**Activity**
Wherever the line with "# 1.0.0-alpha.2 (2018-10-23)" sits in the listing below, transcribe from it up to and including the line with "- Initial alpha release.", exactly, and leave the remaining lines out.
━━━━━ Provided entries
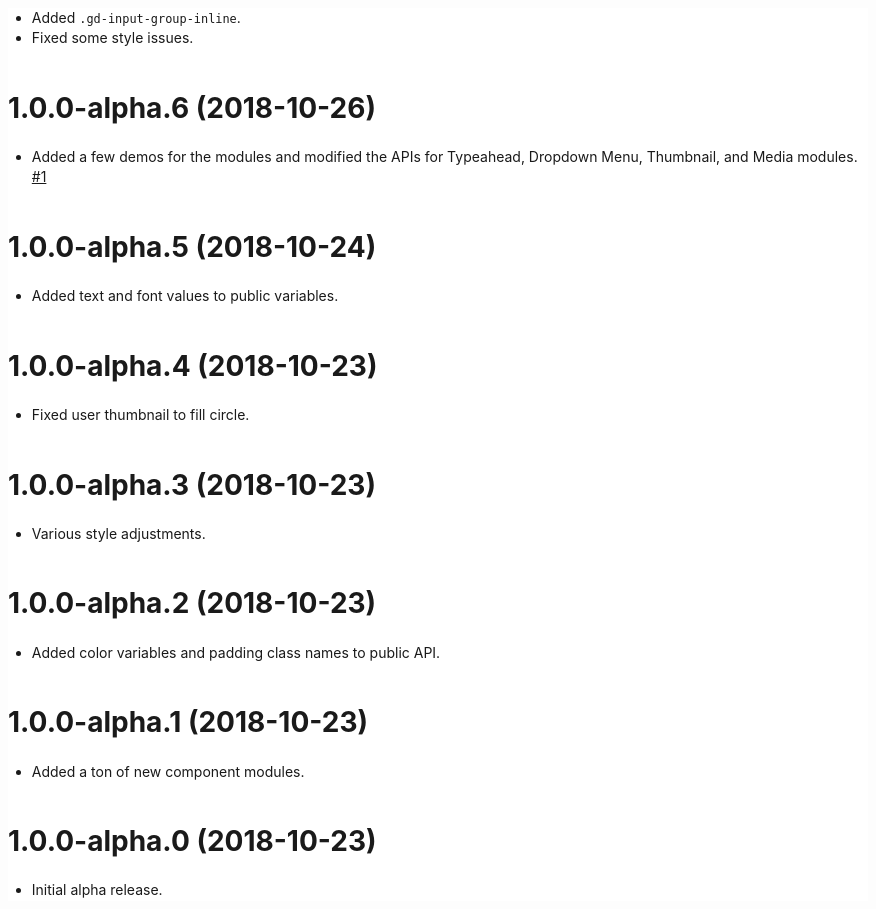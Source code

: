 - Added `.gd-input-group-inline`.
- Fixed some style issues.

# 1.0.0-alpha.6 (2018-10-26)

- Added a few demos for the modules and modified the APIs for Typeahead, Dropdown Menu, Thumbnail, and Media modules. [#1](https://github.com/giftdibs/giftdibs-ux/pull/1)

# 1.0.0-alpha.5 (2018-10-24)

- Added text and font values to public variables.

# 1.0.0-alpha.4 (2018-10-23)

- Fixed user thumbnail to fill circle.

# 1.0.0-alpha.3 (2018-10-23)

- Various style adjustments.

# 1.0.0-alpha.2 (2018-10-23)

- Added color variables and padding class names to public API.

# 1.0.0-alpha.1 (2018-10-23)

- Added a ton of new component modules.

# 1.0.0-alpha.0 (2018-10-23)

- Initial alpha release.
━━━━━━━━━━
━━━━━ Provided entries
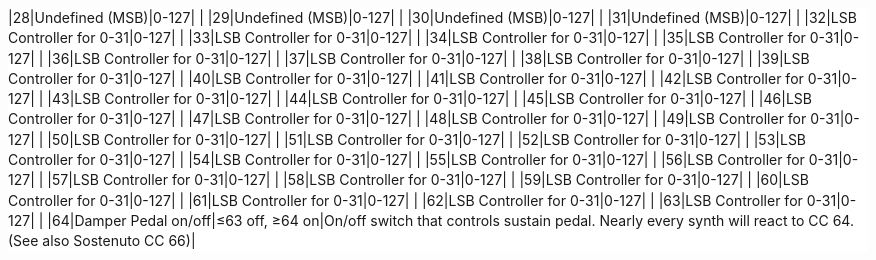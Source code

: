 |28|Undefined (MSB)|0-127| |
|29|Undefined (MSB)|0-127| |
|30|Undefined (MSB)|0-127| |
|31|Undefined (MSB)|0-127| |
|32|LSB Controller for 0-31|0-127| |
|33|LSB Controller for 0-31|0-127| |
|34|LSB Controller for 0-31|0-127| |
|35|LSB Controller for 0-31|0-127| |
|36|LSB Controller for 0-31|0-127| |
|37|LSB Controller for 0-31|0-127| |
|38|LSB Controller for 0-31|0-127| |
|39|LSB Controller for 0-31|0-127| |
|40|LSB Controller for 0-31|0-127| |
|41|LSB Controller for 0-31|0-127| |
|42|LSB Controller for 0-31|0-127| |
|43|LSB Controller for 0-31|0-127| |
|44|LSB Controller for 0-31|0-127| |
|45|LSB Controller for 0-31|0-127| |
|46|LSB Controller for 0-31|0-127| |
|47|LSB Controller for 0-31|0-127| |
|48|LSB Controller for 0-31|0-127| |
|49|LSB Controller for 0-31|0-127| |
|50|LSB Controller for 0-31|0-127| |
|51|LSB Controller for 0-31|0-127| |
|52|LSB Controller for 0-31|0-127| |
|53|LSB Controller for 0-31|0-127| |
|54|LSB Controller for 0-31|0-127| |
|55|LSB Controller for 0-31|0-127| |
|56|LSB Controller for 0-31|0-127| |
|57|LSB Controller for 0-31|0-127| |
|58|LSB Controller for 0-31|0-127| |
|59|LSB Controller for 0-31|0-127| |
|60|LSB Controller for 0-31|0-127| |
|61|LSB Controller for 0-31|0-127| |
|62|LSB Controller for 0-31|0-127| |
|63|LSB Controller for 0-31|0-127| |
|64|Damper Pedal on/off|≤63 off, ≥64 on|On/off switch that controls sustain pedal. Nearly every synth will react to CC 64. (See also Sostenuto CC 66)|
━━━━━━━━━━
**Completed task**
# 1.0.0-alpha.2 (2018-10-23)

- Added color variables and padding class names to public API.

# 1.0.0-alpha.1 (2018-10-23)

- Added a ton of new component modules.

# 1.0.0-alpha.0 (2018-10-23)

- Initial alpha release.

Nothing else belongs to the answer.